**EXERCISE INSTRUCTIONS**
Count up the lines below that include the string "DeclareMathOperator" and report the number by itself.
-------- DATA PROVIDED
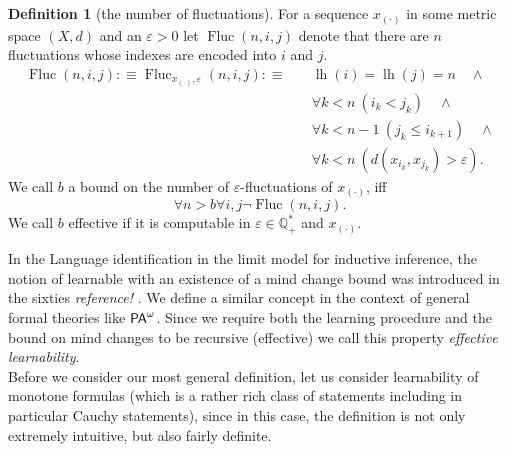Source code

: \documentclass[1p]{elsarticle}
\newcommand{\usftext}[1]{\textsf{\upshape #1}}
\newcommand{\todo}[1]{{\it #1}
  \marginpar{\center\texttt{ToDo}}}    %
\DeclareMathOperator{\lh}{lh}  %
\DeclareMathOperator{\Fluc}{Fluc}
\newcommand{\QQ}{\ensuremath{\mathbb{Q}}}
\newcommand{\pa}{\ensuremath{{\usftext{PA}}^\omega}} %
\theoremstyle{plain}
\theoremstyle{definition}
\newtheorem{dfn}[thm]{Definition}
\theoremstyle{remark}
\renewcommand{\epsilon}{\varepsilon}
\theoremstyle{definition}
\begin{document}
\begin{dfn}[the number of fluctuations]
For a sequence $x_{(\cdot)}$ in some metric space $(X,d)$ and an $\epsilon>0$
let $\Fluc(n,i,j)$ denote that there are $n$ fluctuations whose indexes are encoded into $i$ and $j$.
\begin{align*}
\Fluc(n,i,j):\equiv\Fluc_{x_{(\cdot)},\epsilon}(n,i,j):\equiv\quad &\lh(i)=\lh(j)=n\quad \wedge\\ 
&\forall k<n\ (i_k<j_k) \quad \wedge\\
&\forall k<n-1\ (j_k\leq i_{k+1}) \quad \wedge\\
&\forall k<n\ (d(x_{i_k},x_{j_k})>\epsilon).
\end{align*}
We call $b$ a bound on the number of $\epsilon$-fluctuations of $x_{(\cdot)}$, iff 
\[
\forall n>b \forall i,j \neg\Fluc(n,i,j).
\]
We call $b$ effective if it is computable in $\epsilon\in\QQ^*_+$ and $x_{(\cdot)}$.
\end{dfn}



In the Language identification in the limit model for inductive inference, the notion of learnable with an existence of a mind change bound was introduced in the sixties \todo{reference!}. We define a similar concept in the context of general formal theories like $\pa$. Since we require both the learning procedure and the bound on mind changes to be recursive (effective) we call this property {\em effective learnability}.\\
Before we consider our most general definition, let us consider learnability of monotone formulas (which is a rather rich class of statements including in particular Cauchy statements), since in this case, the definition is not only extremely intuitive, but also fairly definite.
\end{document}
----------------
**SOLVED PROBLEM**
2